Collected data:
>>>

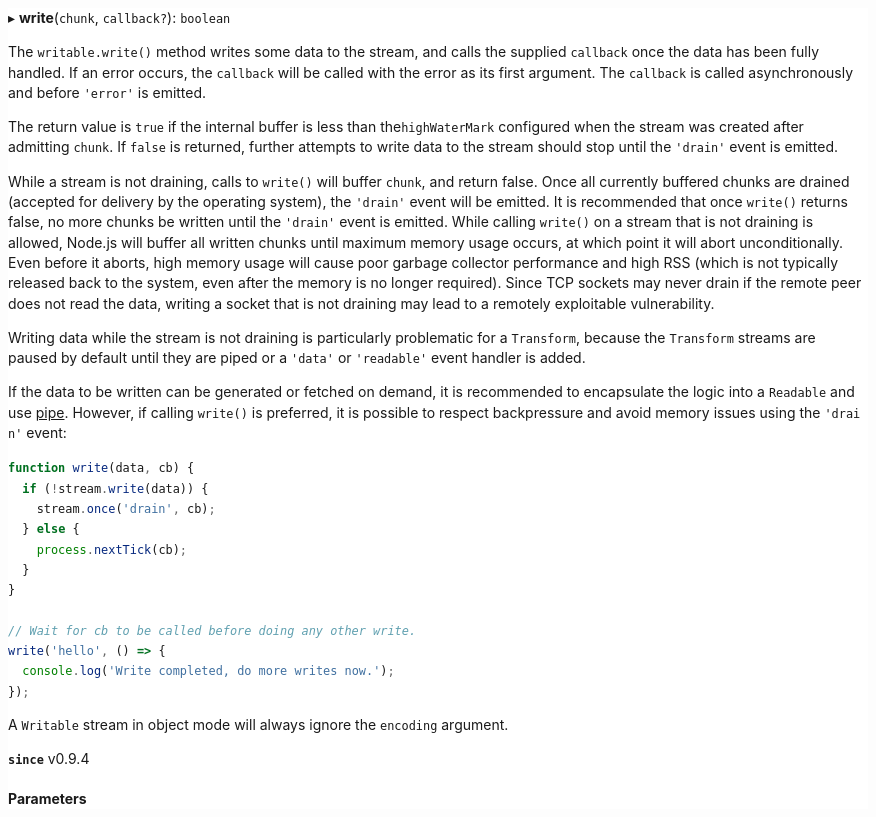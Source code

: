 ▸ **write**(`chunk`, `callback?`): `boolean`

The `writable.write()` method writes some data to the stream, and calls the
supplied `callback` once the data has been fully handled. If an error
occurs, the `callback` will be called with the error as its
first argument. The `callback` is called asynchronously and before `'error'` is
emitted.

The return value is `true` if the internal buffer is less than the`highWaterMark` configured when the stream was created after admitting `chunk`.
If `false` is returned, further attempts to write data to the stream should
stop until the `'drain'` event is emitted.

While a stream is not draining, calls to `write()` will buffer `chunk`, and
return false. Once all currently buffered chunks are drained (accepted for
delivery by the operating system), the `'drain'` event will be emitted.
It is recommended that once `write()` returns false, no more chunks be written
until the `'drain'` event is emitted. While calling `write()` on a stream that
is not draining is allowed, Node.js will buffer all written chunks until
maximum memory usage occurs, at which point it will abort unconditionally.
Even before it aborts, high memory usage will cause poor garbage collector
performance and high RSS (which is not typically released back to the system,
even after the memory is no longer required). Since TCP sockets may never
drain if the remote peer does not read the data, writing a socket that is
not draining may lead to a remotely exploitable vulnerability.

Writing data while the stream is not draining is particularly
problematic for a `Transform`, because the `Transform` streams are paused
by default until they are piped or a `'data'` or `'readable'` event handler
is added.

If the data to be written can be generated or fetched on demand, it is
recommended to encapsulate the logic into a `Readable` and use [pipe](http.OutgoingMessage.md#pipe). However, if calling `write()` is preferred, it is
possible to respect backpressure and avoid memory issues using the `'drain'` event:

```js
function write(data, cb) {
  if (!stream.write(data)) {
    stream.once('drain', cb);
  } else {
    process.nextTick(cb);
  }
}

// Wait for cb to be called before doing any other write.
write('hello', () => {
  console.log('Write completed, do more writes now.');
});
```

A `Writable` stream in object mode will always ignore the `encoding` argument.

**`since`** v0.9.4

#### Parameters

<<<

DIRECTIONS FOR THIS TASK
Lines holding the string "false" must be copied out of the entries above.

EXERCISE ANSWER
If `false` is returned, further attempts to write data to the stream should
return false. Once all currently buffered chunks are drained (accepted for
It is recommended that once `write()` returns false, no more chunks be written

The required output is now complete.